BEGIN EXERCISE INPUT

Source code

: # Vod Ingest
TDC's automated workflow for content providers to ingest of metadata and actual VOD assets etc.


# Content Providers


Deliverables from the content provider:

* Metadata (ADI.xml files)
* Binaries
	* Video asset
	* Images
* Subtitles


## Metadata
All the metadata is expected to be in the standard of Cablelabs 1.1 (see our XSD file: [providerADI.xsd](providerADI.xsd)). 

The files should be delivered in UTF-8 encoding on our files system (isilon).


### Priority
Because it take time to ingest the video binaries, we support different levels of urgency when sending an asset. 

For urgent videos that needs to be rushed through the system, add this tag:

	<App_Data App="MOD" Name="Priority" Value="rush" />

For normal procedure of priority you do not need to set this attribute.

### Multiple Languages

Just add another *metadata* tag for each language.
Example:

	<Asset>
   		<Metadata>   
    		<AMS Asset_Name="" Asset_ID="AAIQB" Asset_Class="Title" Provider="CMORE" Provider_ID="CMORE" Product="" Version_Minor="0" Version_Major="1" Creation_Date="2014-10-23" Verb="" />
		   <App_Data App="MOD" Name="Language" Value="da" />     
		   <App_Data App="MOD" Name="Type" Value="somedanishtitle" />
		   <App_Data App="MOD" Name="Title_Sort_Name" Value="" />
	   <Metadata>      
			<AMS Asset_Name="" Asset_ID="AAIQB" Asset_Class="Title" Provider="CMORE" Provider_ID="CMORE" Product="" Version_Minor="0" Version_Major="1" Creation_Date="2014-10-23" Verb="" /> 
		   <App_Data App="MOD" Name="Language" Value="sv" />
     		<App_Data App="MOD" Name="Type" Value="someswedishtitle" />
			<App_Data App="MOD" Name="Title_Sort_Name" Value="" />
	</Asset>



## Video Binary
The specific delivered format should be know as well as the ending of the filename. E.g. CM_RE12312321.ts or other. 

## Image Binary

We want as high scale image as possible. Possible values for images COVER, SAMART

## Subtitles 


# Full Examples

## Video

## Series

END EXERCISE INPUT

--- PROBLEM TO SOLVE ---
Where the word "Product" occurs in a line of the records, copy that line.

--- COMPLETED EXERCISE ---
    		<AMS Asset_Name="" Asset_ID="AAIQB" Asset_Class="Title" Provider="CMORE" Provider_ID="CMORE" Product="" Version_Minor="0" Version_Major="1" Creation_Date="2014-10-23" Verb="" />
			<AMS Asset_Name="" Asset_ID="AAIQB" Asset_Class="Title" Provider="CMORE" Provider_ID="CMORE" Product="" Version_Minor="0" Version_Major="1" Creation_Date="2014-10-23" Verb="" /> 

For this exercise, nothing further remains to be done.